Essa curiosa desatenção ingênua do Piu-Piu me faz lembrar o filme “Balão Branco” (Jafar Panahi). No desejo de comprar um peixinho ornamental por ocasião da passagem de ano, a pequena menina iraniana, interpretada por Aida Mohammad Kanhi, mistura-se com suspeitos mercadores e encantadores de serpentes, sem perceber o tamanho do perigo que corre. Para o olhar infantil, o conteúdo alegórico não se confunde com a perversidade, embora seja comum a utilização de dados da realidade na construção de sua fantasia. Andar, pegar objetos, aprender a ler… Cada barreira rompida no processo de crescimento vai dando a imunização de reforço e abrindo os sentidos para o conhecimento dos limites para com o outro e com a natureza.

Não existe sociedade a-violenta. Investir na purificação total dos atos agressivos é violentar a natureza humana e incentivar o tédio. E poucas coisas conseguem ser mais agressivas do que o fastio de viver.
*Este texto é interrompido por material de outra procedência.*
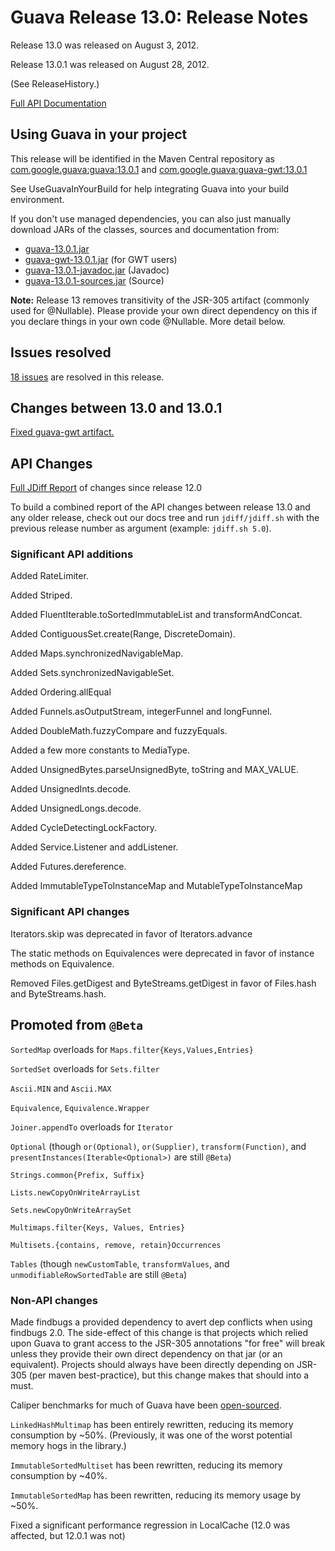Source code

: # Guava Release 13.0: Release Notes #

Release 13.0 was released on August 3, 2012.

Release 13.0.1 was released on August 28, 2012.

(See ReleaseHistory.)

[Full API Documentation](http://docs.guava-libraries.googlecode.com/git-history/v13.0.1/javadoc/index.html)

## Using Guava in your project ##

This release will be identified in the Maven Central repository as [com.google.guava:guava:13.0.1](http://search.maven.org/#artifactdetails%7Ccom.google.guava%7Cguava%7C13.0.1%7Cjar) and [com.google.guava:guava-gwt:13.0.1](http://search.maven.org/#artifactdetails%7Ccom.google.guava%7Cguava-gwt%7C13.0.1%7Cjar)

See UseGuavaInYourBuild for help integrating Guava into your build environment.

If you don't use managed dependencies, you can also just manually download JARs of the classes, sources and documentation from:

  * [guava-13.0.1.jar](http://search.maven.org/remotecontent?filepath=com/google/guava/guava/13.0.1/guava-13.0.1.jar)
  * [guava-gwt-13.0.1.jar](http://search.maven.org/remotecontent?filepath=com/google/guava/guava-gwt/13.0.1/guava-gwt-13.0.1.jar) (for GWT users)
  * [guava-13.0.1-javadoc.jar](http://search.maven.org/remotecontent?filepath=com/google/guava/guava/13.0.1/guava-13.0.1-javadoc.jar) (Javadoc)
  * [guava-13.0.1-sources.jar](http://search.maven.org/remotecontent?filepath=com/google/guava/guava/13.0.1/guava-13.0.1-sources.jar) (Source)

**Note:** Release 13 removes transitivity of the JSR-305 artifact (commonly used for @Nullable). Please provide your own direct dependency on this if you declare things in your own code @Nullable.  More detail below.

## Issues resolved ##

[18 issues](http://code.google.com/p/guava-libraries/issues/list?can=1&q=milestone%3DRelease13+status%3DFixed&sort=id+-owner&colspec=ID+Type+Status+Milestone+Summary&nobtn=Update) are resolved in this release.

## Changes between 13.0 and 13.0.1 ##

[Fixed guava-gwt artifact.](http://code.google.com/p/guava-libraries/issues/detail?id=1097)

## API Changes ##

[Full JDiff Report](http://docs.guava-libraries.googlecode.com/git-history/v13.0/jdiff/changes.html) of changes since release 12.0

To build a combined report of the API changes between release 13.0 and any older release, check out our docs tree and run `jdiff/jdiff.sh` with the previous release number as argument (example: `jdiff.sh 5.0`).

### Significant API additions ###

Added RateLimiter.

Added Striped.

Added FluentIterable.toSortedImmutableList and transformAndConcat.

Added ContiguousSet.create(Range, DiscreteDomain).

Added Maps.synchronizedNavigableMap.

Added Sets.synchronizedNavigableSet.

Added Ordering.allEqual

Added Funnels.asOutputStream, integerFunnel and longFunnel.

Added DoubleMath.fuzzyCompare and fuzzyEquals.

Added a few more constants to MediaType.

Added UnsignedBytes.parseUnsignedByte, toString and MAX\_VALUE.

Added UnsignedInts.decode.

Added UnsignedLongs.decode.

Added CycleDetectingLockFactory.

Added Service.Listener and addListener.

Added Futures.dereference.

Added ImmutableTypeToInstanceMap and MutableTypeToInstanceMap

### Significant API changes ###

Iterators.skip was deprecated in favor of Iterators.advance

The static methods on Equivalences were deprecated in favor of instance methods on Equivalence.

Removed Files.getDigest and ByteStreams.getDigest in favor of Files.hash and ByteStreams.hash.

## Promoted from `@Beta` ##

`SortedMap` overloads for `Maps.filter{Keys,Values,Entries}`

`SortedSet` overloads for `Sets.filter`

`Ascii.MIN` and `Ascii.MAX`

`Equivalence`, `Equivalence.Wrapper`

`Joiner.appendTo` overloads for `Iterator`

`Optional` (though `or(Optional)`, `or(Supplier)`, `transform(Function)`, and `presentInstances(Iterable<Optional>)` are still `@Beta`)

`Strings.common{Prefix, Suffix}`

`Lists.newCopyOnWriteArrayList`

`Sets.newCopyOnWriteArraySet`

`Multimaps.filter{Keys, Values, Entries}`

`Multisets.{contains, remove, retain}Occurrences`

`Tables` (though `newCustomTable`, `transformValues`, and `unmodifiableRowSortedTable` are still `@Beta`)

### Non-API changes ###

Made findbugs a provided dependency to avert dep conflicts when using findbugs 2.0.  The side-effect of this change is that projects which relied upon Guava to grant access to the JSR-305 annotations "for free" will break unless they provide their own direct dependency on that jar (or an equivalent).  Projects should always have been directly depending on JSR-305 (per maven best-practice), but this change makes that should into a must.

Caliper benchmarks for much of Guava have been [open-sourced](http://code.google.com/p/guava-libraries/source/browse/#git%2Fguava-tests%2Fbenchmark).

`LinkedHashMultimap` has been entirely rewritten, reducing its memory consumption by ~50%.  (Previously, it was one of the worst potential memory hogs in the library.)

`ImmutableSortedMultiset` has been rewritten, reducing its memory consumption by ~40%.

`ImmutableSortedMap` has been rewritten, reducing its memory usage by ~50%.

Fixed a significant performance regression in LocalCache (12.0 was affected, but 12.0.1 was not)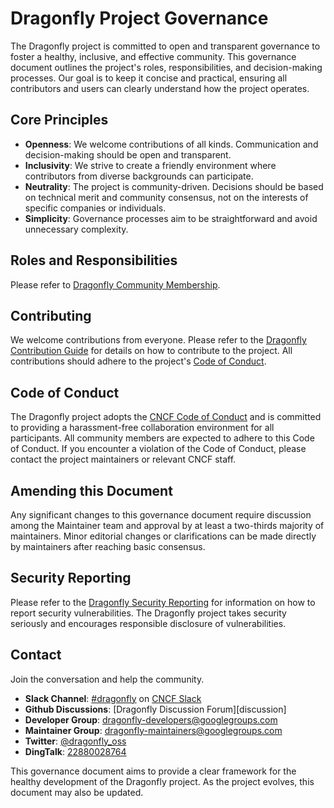 # Dragonfly Project Governance

The Dragonfly project is committed to open and transparent governance to foster a healthy, inclusive, and effective community. This governance document outlines the project's roles, responsibilities, and decision-making processes. Our goal is to keep it concise and practical, ensuring all contributors and users can clearly understand how the project operates.

## Core Principles

- **Openness**: We welcome contributions of all kinds. Communication and decision-making should be open and transparent.
- **Inclusivity**: We strive to create a friendly environment where contributors from diverse backgrounds can participate.
- **Neutrality**: The project is community-driven. Decisions should be based on technical merit and community consensus, not on the interests of specific companies or individuals.
- **Simplicity**: Governance processes aim to be straightforward and avoid unnecessary complexity.

## Roles and Responsibilities

Please refer to [Dragonfly Community Membership](https://github.com/dragonflyoss/community/blob/master/community-membership.md).

## Contributing

We welcome contributions from everyone. Please refer to the [Dragonfly Contribution Guide](https://github.com/dragonflyoss/dragonfly/blob/main/CONTRIBUTING.md) for details on how to contribute to the project. All contributions should adhere to the project's [Code of Conduct](#code-of-conduct).


## Code of Conduct

The Dragonfly project adopts the [CNCF Code of Conduct](https://github.com/cncf/foundation/blob/master/code-of-conduct.md) and is committed to providing a harassment-free collaboration environment for all participants. All community members are expected to adhere to this Code of Conduct. If you encounter a violation of the Code of Conduct, please contact the project maintainers or relevant CNCF staff.

## Amending this Document

Any significant changes to this governance document require discussion among the Maintainer team and approval by at least a two-thirds majority of maintainers. Minor editorial changes or clarifications can be made directly by maintainers after reaching basic consensus.

## Security Reporting

Please refer to the [Dragonfly Security Reporting](https://github.com/dragonflyoss/dragonfly/blob/main/SECURITY.md) for information on how to report security vulnerabilities. The Dragonfly project takes security seriously and encourages responsible disclosure of vulnerabilities.

## Contact

Join the conversation and help the community.

- **Slack Channel**: [#dragonfly](https://cloud-native.slack.com/messages/dragonfly/) on [CNCF Slack](https://slack.cncf.io/)
- **Github Discussions**: [Dragonfly Discussion Forum][discussion]
- **Developer Group**: <dragonfly-developers@googlegroups.com>
- **Maintainer Group**: <dragonfly-maintainers@googlegroups.com>
- **Twitter**: [@dragonfly_oss](https://twitter.com/dragonfly_oss)
- **DingTalk**: [22880028764](https://qr.dingtalk.com/action/joingroup?code=v1,k1,pkV9IbsSyDusFQdByPSK3HfCG61ZCLeb8b/lpQ3uUqI=&_dt_no_comment=1&origin=11)

This governance document aims to provide a clear framework for the healthy development of the Dragonfly project. As the project evolves, this document may also be updated.

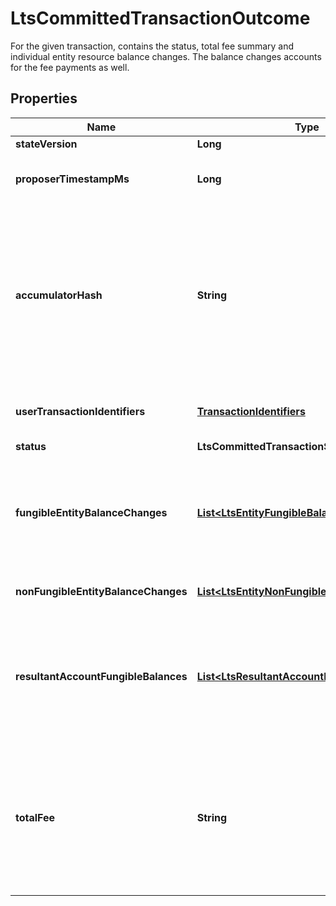 

# LtsCommittedTransactionOutcome

For the given transaction, contains the status, total fee summary and individual entity resource balance changes. The balance changes accounts for the fee payments as well. 

## Properties

| Name | Type | Description | Notes |
|------------ | ------------- | ------------- | -------------|
|**stateVersion** | **Long** |  |  |
|**proposerTimestampMs** | **Long** | An integer between &#x60;0&#x60; and &#x60;10^14&#x60;, marking the proposer timestamp in ms. |  |
|**accumulatorHash** | **String** | The hex-encoded transaction accumulator hash. This hash captures the order of all transactions on ledger. This hash is &#x60;ACC_{N+1} &#x3D; combine(ACC_N, LEDGER_HASH_{N}))&#x60; (where &#x60;combine()&#x60; is an arbitrary deterministic function we use).  |  |
|**userTransactionIdentifiers** | [**TransactionIdentifiers**](TransactionIdentifiers.md) | Only present if the transaction is a user-submitted notarized transaction. |  [optional] |
|**status** | **LtsCommittedTransactionStatus** |  |  |
|**fungibleEntityBalanceChanges** | [**List&lt;LtsEntityFungibleBalanceChanges&gt;**](LtsEntityFungibleBalanceChanges.md) | A list of all fungible balance updates which occurred in this transaction, aggregated by the global entity (such as account) which owns the vaults which were updated.  |  |
|**nonFungibleEntityBalanceChanges** | [**List&lt;LtsEntityNonFungibleBalanceChanges&gt;**](LtsEntityNonFungibleBalanceChanges.md) | Non fungible changes per entity and resource  |  |
|**resultantAccountFungibleBalances** | [**List&lt;LtsResultantAccountFungibleBalances&gt;**](LtsResultantAccountFungibleBalances.md) | A list of the resultant fungible account balances for any balances which changed in this transaction. Only balances for accounts are returned, not any other kind of entity.  |  |
|**totalFee** | **String** | The string-encoded decimal representing the total amount of XRD paid as fee (execution, validator tip and royalties). A decimal is formed of some signed integer &#x60;m&#x60; of attos (&#x60;10^(-18)&#x60;) units, where &#x60;-2^(192 - 1) &lt;&#x3D; m &lt; 2^(192 - 1)&#x60;.  |  |



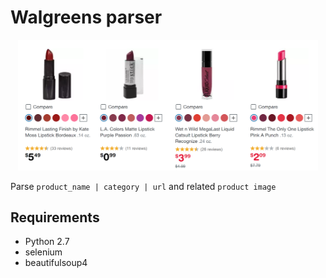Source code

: # Walgreens parser

<p align="center">
    <img src="https://github.com/timctho/walgreens-product-parser/raw/master/product_sample.png", width="480">
</p>


Parse `product_name | category | url` and related `product image`

## Requirements
 - Python 2.7
 - selenium
 - beautifulsoup4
A banalização da vida que aterroriza a humanidade é uma crise da falência do modelo ultraliberal e da ausência de opções visíveis ao padrão decadente. A miséria fashion dominante vem há muito vestindo o planeta de obscuridade. Que devemos estar atentos ao que for preciso para reverter esse quadro desolador, não há a menor objeção. Muito pelo contrário. Mas, por conta disso, sair picotando as figurinhas do álbum do universo infantil é covardia. As bordoadas que a Mônica (Maurício de Souza) dá em seus amiguinhos, com aquele simpático coelhinho azul, são tão imperceptíveis pela lente da violência quanto cantar “O pato pateta / pintou o caneco / surrou a galinha / bateu no marreco / pulou do poleiro / no pé do cavalo / levou um coice / criou um galo”, da arte de Vinícius de Moraes e Toquinho para a meninada.